Only the number is wanted: how many lines of these entries contain the word "setting"?

--- START ---

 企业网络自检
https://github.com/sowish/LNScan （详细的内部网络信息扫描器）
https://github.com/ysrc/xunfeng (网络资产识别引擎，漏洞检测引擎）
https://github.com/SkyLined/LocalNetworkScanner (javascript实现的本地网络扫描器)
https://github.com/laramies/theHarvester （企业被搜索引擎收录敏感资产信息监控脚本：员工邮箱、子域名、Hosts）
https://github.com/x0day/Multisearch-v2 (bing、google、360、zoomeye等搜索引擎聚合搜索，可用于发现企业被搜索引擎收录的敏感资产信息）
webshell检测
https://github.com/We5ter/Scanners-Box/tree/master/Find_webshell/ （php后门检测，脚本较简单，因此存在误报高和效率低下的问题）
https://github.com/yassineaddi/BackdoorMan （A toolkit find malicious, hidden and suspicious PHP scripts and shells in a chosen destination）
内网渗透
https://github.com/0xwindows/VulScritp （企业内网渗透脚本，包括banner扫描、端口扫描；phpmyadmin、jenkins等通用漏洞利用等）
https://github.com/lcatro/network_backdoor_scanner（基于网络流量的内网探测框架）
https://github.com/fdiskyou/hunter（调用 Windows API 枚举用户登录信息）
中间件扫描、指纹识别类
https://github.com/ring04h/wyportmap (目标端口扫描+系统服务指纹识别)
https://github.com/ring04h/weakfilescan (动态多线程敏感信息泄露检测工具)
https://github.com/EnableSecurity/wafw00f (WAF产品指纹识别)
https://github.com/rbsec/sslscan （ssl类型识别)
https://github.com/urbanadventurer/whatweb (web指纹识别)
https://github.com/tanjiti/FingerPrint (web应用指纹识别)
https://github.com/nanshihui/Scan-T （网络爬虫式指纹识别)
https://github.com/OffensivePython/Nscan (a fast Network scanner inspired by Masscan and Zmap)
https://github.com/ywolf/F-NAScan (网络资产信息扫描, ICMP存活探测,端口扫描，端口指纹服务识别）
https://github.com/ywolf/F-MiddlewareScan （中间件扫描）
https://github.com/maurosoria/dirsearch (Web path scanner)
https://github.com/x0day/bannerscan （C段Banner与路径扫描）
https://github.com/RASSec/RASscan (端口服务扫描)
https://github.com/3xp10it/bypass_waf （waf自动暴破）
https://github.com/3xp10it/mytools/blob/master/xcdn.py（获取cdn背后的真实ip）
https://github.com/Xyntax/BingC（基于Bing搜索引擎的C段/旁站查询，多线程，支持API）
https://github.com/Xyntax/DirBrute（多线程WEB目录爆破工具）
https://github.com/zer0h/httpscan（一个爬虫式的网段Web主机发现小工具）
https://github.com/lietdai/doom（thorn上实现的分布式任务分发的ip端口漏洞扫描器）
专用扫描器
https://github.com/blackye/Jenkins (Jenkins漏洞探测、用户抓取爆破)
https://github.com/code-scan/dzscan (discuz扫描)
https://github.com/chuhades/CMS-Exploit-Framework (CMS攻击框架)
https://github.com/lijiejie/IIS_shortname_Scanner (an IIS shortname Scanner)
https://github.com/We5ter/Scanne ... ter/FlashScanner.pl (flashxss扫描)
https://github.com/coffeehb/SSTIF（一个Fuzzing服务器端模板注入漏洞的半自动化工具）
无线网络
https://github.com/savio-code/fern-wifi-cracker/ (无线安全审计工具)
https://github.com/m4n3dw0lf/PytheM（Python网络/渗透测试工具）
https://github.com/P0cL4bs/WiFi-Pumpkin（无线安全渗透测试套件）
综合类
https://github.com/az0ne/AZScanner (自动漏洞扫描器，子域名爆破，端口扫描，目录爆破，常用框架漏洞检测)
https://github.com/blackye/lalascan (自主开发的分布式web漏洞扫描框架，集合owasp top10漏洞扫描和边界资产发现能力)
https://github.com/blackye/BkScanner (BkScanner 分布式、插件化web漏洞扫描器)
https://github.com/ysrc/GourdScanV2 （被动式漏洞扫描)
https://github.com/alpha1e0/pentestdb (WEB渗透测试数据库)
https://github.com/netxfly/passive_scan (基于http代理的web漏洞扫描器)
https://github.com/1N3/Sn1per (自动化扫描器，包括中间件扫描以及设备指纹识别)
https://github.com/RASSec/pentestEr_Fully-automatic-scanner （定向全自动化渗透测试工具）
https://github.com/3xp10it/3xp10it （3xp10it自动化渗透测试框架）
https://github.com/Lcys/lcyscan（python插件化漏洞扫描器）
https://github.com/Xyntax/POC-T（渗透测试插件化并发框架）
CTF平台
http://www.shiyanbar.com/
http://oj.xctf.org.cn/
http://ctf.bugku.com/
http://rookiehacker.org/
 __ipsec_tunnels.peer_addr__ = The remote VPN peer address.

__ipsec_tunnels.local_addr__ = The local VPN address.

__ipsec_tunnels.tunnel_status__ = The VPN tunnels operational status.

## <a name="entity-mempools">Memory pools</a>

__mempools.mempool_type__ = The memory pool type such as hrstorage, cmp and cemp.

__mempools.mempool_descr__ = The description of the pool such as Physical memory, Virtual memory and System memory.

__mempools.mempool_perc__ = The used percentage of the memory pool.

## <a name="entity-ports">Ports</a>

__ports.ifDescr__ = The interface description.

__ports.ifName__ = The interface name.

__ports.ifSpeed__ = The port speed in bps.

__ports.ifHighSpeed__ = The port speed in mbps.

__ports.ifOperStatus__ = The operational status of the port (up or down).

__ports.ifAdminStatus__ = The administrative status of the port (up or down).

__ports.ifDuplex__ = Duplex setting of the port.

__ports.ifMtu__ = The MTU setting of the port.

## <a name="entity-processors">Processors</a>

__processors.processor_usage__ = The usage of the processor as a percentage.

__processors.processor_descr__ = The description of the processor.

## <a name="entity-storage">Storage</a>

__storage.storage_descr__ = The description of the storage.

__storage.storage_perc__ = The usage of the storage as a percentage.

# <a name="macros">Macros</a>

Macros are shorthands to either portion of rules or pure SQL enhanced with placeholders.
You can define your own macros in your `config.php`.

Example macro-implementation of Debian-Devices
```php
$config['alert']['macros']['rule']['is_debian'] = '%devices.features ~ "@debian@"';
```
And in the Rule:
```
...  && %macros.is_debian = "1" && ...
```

--- END ---

▶ _FINISHED TASK_
2